What I Learned in the Peace Corps in Africa: Trump Is Right

By Karin McQuillan writing for American Thinker

Three weeks after college, I flew to Senegal, West Africa, to run a community center in a rural town.  Life was placid, with no danger, except to your health.  That danger was considerable, because it was, in the words of the Peace Corps doctor, “a fecalized environment.”

In plain English: s— is everywhere.  People defecate on the open ground, and the feces is blown with the dust – onto you, your clothes, your food, the water.  He warned us the first day of training: do not even touch water.  Human feces carries parasites that bore through your skin and cause organ failure.

Never in my wildest dreams would I have imagined that a few decades later, liberals would be pushing the lie that Western civilization is no better than a third-world country.  Or would teach two generations of our kids that loving your own culture and wanting to preserve it are racism.

Last time I was in Paris, I saw a beautiful African woman in a grand boubou have her child defecate on the sidewalk next to Notre Dame Cathedral.  The French police officer, ten steps from her, turned his head not to see.

I have seen.  I am not turning my head and pretending unpleasant things are not true.

Senegal was not a hellhole.  Very poor people can lead happy, meaningful lives in their own cultures’ terms.  But they are not our terms.  The excrement is the least of it.  Our basic ideas of human relations, right and wrong, are incompatible.

As a twenty-one-year-old starting out in the Peace Corps, I loved Senegal.  In fact, I was euphoric.  I quickly made friends and had an adopted family.  I relished the feeling of the brotherhood of man.  People were open, willing to share their lives and, after they knew you, their innermost thoughts.

The longer I lived there, the more I understood: it became blindingly obvious that the Senegalese are not the same as us.  The truths we hold to be self-evident are not evident to the Senegalese.  How could they be?  Their reality is totally different.  You can’t understand anything in Senegal using American terms.

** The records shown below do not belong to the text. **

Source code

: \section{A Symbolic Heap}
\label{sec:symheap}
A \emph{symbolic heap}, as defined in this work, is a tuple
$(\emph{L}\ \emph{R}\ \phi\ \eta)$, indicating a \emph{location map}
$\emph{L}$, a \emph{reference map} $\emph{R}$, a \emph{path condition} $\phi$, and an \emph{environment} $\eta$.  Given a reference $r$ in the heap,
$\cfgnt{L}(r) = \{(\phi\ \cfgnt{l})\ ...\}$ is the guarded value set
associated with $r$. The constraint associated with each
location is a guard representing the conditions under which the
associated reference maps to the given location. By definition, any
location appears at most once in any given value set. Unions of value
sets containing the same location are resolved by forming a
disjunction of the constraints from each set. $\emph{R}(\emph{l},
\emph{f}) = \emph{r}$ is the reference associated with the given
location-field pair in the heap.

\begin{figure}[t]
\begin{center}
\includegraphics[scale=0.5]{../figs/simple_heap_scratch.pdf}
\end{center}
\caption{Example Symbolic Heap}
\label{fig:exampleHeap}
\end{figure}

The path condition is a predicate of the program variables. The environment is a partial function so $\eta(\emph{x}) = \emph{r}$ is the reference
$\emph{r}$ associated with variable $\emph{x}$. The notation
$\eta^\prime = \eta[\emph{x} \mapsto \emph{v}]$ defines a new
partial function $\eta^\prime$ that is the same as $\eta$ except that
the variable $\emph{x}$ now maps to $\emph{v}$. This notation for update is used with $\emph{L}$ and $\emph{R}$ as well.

Take something as basic as family.  Family was a few hundred people, extending out to second and third cousins.  All the men in one generation were called “father.”  Senegalese are Muslim, with up to four wives.  Girls had their clitorises cut off at puberty.  (I witnessed this, at what I thought was going to be a nice coming-of-age ceremony, like a bat mitzvah or confirmation.)  Sex, I was told, did not include kissing.  Love and friendship in marriage were Western ideas.  Fidelity was not a thing.  Married women would have sex for a few cents to have cash for the market.

What I did witness every day was that women were worked half to death.  Wives raised the food and fed their own children, did the heavy labor of walking miles to gather wood for the fire, drew water from the well or public faucet, pounded grain with heavy hand-held pestles, lived in their own huts, and had conjugal visits from their husbands on a rotating basis with their co-wives.  Their husbands lazed in the shade of the trees.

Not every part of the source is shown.